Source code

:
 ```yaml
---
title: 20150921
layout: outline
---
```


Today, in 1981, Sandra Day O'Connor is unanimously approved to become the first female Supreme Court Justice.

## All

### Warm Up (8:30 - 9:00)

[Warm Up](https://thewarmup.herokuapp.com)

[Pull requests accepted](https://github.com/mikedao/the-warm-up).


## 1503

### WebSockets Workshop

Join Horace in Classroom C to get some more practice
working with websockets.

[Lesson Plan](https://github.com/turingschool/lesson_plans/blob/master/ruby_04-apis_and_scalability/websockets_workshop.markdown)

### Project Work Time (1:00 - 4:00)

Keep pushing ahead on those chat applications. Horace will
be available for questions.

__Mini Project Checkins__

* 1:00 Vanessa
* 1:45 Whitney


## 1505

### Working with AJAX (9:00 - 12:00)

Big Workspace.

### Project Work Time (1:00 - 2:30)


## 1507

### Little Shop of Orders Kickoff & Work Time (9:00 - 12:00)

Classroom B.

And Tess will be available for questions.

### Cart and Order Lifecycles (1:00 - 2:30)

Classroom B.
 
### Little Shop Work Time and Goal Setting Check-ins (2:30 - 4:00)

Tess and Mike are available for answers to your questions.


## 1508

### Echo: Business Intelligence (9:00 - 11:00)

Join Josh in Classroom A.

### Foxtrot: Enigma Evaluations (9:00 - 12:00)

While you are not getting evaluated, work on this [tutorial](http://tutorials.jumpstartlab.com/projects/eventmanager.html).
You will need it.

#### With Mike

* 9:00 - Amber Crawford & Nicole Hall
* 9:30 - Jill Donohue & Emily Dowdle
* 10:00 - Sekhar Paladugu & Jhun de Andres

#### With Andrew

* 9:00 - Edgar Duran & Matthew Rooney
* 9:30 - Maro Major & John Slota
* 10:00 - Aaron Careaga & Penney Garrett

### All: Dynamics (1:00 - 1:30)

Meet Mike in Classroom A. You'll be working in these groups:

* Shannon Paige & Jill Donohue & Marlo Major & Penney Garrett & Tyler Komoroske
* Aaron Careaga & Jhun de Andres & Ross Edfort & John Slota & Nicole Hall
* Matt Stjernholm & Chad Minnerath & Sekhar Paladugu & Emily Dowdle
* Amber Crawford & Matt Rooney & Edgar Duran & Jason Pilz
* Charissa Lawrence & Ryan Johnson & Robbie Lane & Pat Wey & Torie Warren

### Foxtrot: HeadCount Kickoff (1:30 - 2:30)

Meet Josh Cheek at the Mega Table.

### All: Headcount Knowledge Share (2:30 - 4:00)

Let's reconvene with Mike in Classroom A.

::::

Output, exactly and with no other text, the line that contains "Meet Josh Cheek at the Mega Table." and all lines from there to the end of the records.

Meet Josh Cheek at the Mega Table.

### All: Headcount Knowledge Share (2:30 - 4:00)

Let's reconvene with Mike in Classroom A.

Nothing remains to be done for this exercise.